Tech Law Journal Daily E-Mail Alert
March 28, 2001, 8:00 AM ET, Alert No. 153.
TLJ Home Page | News from the Web | Calendar | Search | Back Issues
Napster News
3/27. The plaintiffs in A&M Records v. Napster filed a pleading [PDF] with the U.S. District Court (NDCal) titled "Plaintiffs' Report on Napster's Non-Compliance with Modified Preliminary Injunction" in which they argue that "Napster has failed to abide by either the letter or spirit of this Court's Preliminary Injunction. Plaintiffs have provided Napster with notice of over 675,000 copyrighted works. Stunningly, every single song listed in the original complaint remains easily available on the Napster system.
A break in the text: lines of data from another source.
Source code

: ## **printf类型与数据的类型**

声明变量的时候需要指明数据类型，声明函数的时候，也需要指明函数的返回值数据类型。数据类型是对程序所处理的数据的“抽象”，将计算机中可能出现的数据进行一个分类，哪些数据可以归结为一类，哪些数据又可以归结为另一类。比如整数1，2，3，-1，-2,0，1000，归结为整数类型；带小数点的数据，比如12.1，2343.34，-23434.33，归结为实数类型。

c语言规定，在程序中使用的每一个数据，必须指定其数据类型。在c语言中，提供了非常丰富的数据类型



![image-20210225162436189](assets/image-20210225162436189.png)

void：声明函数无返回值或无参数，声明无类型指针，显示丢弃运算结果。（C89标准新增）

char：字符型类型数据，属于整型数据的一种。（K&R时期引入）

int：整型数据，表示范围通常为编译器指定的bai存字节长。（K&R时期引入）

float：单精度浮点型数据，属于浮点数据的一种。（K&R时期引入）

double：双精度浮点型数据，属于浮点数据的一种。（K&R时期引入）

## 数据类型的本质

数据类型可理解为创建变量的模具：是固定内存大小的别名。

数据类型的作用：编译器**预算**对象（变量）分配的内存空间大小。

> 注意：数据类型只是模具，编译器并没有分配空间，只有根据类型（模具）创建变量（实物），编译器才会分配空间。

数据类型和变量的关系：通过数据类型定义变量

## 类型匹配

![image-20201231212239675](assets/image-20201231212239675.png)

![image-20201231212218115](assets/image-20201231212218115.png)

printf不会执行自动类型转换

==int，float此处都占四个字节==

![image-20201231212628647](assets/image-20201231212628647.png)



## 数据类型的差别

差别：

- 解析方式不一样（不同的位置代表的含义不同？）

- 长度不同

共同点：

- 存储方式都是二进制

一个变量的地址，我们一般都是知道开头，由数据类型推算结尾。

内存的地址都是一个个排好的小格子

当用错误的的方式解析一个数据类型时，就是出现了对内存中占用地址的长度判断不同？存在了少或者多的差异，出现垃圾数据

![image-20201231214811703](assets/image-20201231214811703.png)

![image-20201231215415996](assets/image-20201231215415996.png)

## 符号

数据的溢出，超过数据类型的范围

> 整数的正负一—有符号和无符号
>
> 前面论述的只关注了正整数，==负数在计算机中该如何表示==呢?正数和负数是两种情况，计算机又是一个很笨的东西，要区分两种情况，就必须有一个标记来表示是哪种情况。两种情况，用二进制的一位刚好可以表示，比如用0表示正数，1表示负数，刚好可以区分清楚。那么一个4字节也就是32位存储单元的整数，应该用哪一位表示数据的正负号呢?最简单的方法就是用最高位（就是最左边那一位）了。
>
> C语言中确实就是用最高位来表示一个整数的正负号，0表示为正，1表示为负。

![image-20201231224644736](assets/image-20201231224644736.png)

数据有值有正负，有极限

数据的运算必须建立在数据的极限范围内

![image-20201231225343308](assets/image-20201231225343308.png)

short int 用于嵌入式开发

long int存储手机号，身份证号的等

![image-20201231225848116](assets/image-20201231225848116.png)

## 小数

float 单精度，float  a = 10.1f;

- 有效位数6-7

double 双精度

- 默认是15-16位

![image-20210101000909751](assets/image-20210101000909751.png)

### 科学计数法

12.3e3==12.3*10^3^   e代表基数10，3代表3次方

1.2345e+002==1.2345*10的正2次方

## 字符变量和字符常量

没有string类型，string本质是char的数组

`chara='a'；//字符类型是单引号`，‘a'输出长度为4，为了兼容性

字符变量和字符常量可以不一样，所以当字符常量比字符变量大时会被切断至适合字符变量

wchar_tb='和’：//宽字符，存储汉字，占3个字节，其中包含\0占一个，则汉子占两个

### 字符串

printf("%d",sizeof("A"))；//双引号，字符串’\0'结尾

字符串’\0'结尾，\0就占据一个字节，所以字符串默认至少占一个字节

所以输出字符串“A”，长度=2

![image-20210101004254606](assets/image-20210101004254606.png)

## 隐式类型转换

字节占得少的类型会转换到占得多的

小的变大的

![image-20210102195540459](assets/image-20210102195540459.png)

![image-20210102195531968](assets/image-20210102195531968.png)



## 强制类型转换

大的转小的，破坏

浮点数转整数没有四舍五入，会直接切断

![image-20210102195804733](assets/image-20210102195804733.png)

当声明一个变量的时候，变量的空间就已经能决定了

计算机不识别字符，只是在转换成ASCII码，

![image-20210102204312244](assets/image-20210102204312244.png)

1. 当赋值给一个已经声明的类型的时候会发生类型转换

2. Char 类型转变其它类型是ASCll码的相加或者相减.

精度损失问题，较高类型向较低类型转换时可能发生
In a very recent search for approximately 7000 of those works that Napster claims to have filtered pursuant to plaintiffs' notices, approximately 70% of them could be found by simply searching for the artist and song name." Napster wants Judge Patel to require Napster to implement either a "filtering in" system, or an effective "filtering out" system. Napster CEO Hank Barry disputed these claims. He asserted that "Napster is aggressively complying with the injunction with significant measurable results." See, statement.
Trade Secrets & State Secrets
3/27. The U.S. Court of Appeals (4thCir) issued its opinion in DTM Research v. AT&T, a case involving claimed trade secrets in data mining technology. After signing a confidentiality agreement, AT&T negotiated with DTM regarding its "Orca Blue" process for mining and analyzing large quantities of call detail data. After receiving a demonstration, AT&T declined to contract with DTM, and conducted its data mining in house instead. DTM then filed a complaint in U.S. District Court (DMd) against AT&T based upon diversity of citizenship alleging misappropriation of trade secrets, under Maryland law, during the contract negotiations. AT&T's defense, in part, is that DTM's "Orca Blue" was misappropriated from the U.S. AT&T then sought discovery relevant to this defense from the U.S. and its contractors. The U.S. intervened, invoked the "state secrets" privilege, and moved to quash AT&T's subpoenas on the grounds that any inquiry into the technology would threaten national security. The District Court quashed AT&T's subpoenas. AT&T then moved for summary judgment on the grounds that it could not defend against DTM's claims. The District Court denied this motion, but certified an appeal. AT&T brought this appeal. The Appeals Court affirmed. It held that fee simple ownership in its traditional sense is not an element of a trade secrets misappropriation claim in Maryland. It also held that the U.S.'s assertion of the state secrets privilege does not deny AT&T a fair trial, and does not require termination of this litigation. Remanded.
New Documents
RIAA: pleading re Napster's failure to filter copyrighted music, 3/27 (PDF, RIAA).
USCA: opinion in DTM v. AT&T re trade secrets and state secrets, 3/27 (HTML, USCA).
USCA: opinion in Foundation v. Savannah College re antitrust and accreditation bodies, 3/27 (HTML, USCA).
USAO: Information and Plea Agreement re insider trading re Sun acquisition of Cobalt, 3/20 (PDF, USAO).
Bush: speech advocating free trade, 3/27 (HTML, WH).
3/27. The U.S. Court of Appeals (6thCir) issued its opinion in Foundation for Interior Design Education Research v. Savannah College of Art & Design, a case involving a claim that an accreditation body violated the Sherman antitrust act. The District Court found no violation of the Sherman Act, and the Appeals Court affirmed.
Quote of the Day
"It is doubtful that Napster's self-selected, technologically archaic filter ever could significantly limit access to plaintiffs' music. Yet, Napster contemptuously refuses to employ an effective filter-- for fear that it might actually work."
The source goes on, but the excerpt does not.